» **STUDY MATERIAL**
------------------------------------
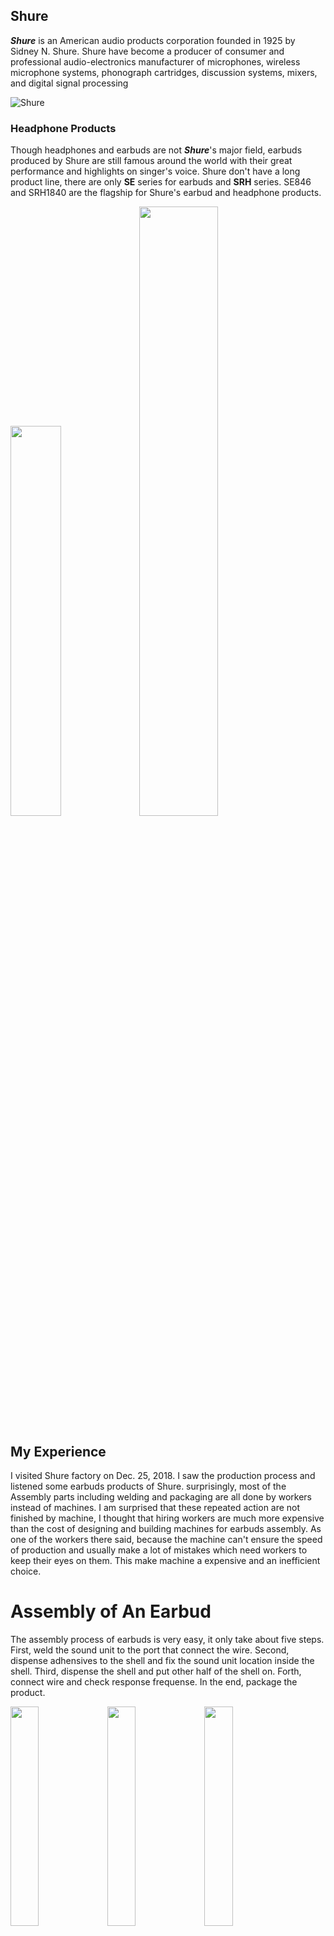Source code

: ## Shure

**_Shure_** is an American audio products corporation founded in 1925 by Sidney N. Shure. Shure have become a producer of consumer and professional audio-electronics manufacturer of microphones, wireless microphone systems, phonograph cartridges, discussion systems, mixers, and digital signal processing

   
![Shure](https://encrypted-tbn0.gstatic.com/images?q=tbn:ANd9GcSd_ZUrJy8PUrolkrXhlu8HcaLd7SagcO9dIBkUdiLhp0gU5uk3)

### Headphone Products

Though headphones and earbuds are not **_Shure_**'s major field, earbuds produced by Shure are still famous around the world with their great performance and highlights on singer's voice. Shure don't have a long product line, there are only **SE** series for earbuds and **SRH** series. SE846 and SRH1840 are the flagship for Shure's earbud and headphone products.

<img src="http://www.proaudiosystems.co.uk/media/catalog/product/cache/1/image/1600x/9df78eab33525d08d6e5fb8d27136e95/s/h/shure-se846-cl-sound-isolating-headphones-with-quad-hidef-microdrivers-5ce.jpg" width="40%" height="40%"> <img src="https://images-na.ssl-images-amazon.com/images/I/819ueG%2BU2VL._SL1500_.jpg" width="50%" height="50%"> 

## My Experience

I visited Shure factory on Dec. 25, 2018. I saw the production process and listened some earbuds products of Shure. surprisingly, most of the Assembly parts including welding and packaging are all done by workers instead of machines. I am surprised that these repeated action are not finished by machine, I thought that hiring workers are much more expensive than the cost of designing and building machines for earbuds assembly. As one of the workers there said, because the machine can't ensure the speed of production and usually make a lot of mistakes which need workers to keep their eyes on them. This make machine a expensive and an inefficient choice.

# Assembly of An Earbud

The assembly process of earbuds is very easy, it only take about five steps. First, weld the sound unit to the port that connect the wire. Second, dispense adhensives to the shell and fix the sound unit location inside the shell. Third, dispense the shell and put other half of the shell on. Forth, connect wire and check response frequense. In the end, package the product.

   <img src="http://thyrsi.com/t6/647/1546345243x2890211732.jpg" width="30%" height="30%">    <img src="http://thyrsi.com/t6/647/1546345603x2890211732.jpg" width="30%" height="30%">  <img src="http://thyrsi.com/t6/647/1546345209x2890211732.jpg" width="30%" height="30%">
------------------------------------
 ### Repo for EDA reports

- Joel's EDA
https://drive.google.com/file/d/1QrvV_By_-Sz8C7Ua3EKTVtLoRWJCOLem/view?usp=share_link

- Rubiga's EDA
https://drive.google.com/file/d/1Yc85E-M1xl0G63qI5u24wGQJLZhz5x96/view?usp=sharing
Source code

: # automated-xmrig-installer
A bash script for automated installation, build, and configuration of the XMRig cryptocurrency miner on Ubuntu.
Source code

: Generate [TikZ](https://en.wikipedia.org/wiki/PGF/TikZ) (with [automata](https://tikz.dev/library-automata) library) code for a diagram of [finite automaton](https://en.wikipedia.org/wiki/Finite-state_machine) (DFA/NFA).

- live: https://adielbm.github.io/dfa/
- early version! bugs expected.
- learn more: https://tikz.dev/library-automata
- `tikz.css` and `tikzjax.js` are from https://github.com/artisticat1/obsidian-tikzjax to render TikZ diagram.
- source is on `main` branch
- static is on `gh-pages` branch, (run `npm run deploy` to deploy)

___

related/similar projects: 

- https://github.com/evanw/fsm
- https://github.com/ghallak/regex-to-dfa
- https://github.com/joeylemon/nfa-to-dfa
------------------------------------
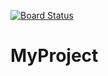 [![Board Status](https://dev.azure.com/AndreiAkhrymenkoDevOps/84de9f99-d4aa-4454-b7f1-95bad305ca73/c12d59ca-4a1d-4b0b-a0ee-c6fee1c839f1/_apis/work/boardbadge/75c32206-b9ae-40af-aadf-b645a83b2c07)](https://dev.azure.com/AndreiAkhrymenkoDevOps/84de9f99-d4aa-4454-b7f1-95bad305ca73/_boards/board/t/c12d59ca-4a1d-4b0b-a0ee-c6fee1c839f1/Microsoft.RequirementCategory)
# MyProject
------------------------------------
» **WHAT IS BEING ASKED**
The reply should hold only the lines of the listing above starting at the line containing "- source is" and ending at the line containing "- https://github.com/joeylemon/nfa-to-dfa", exactly as written.

» **COMPLETED TASK**
- source is on `main` branch
- static is on `gh-pages` branch, (run `npm run deploy` to deploy)

___

related/similar projects: 

- https://github.com/evanw/fsm
- https://github.com/ghallak/regex-to-dfa
- https://github.com/joeylemon/nfa-to-dfa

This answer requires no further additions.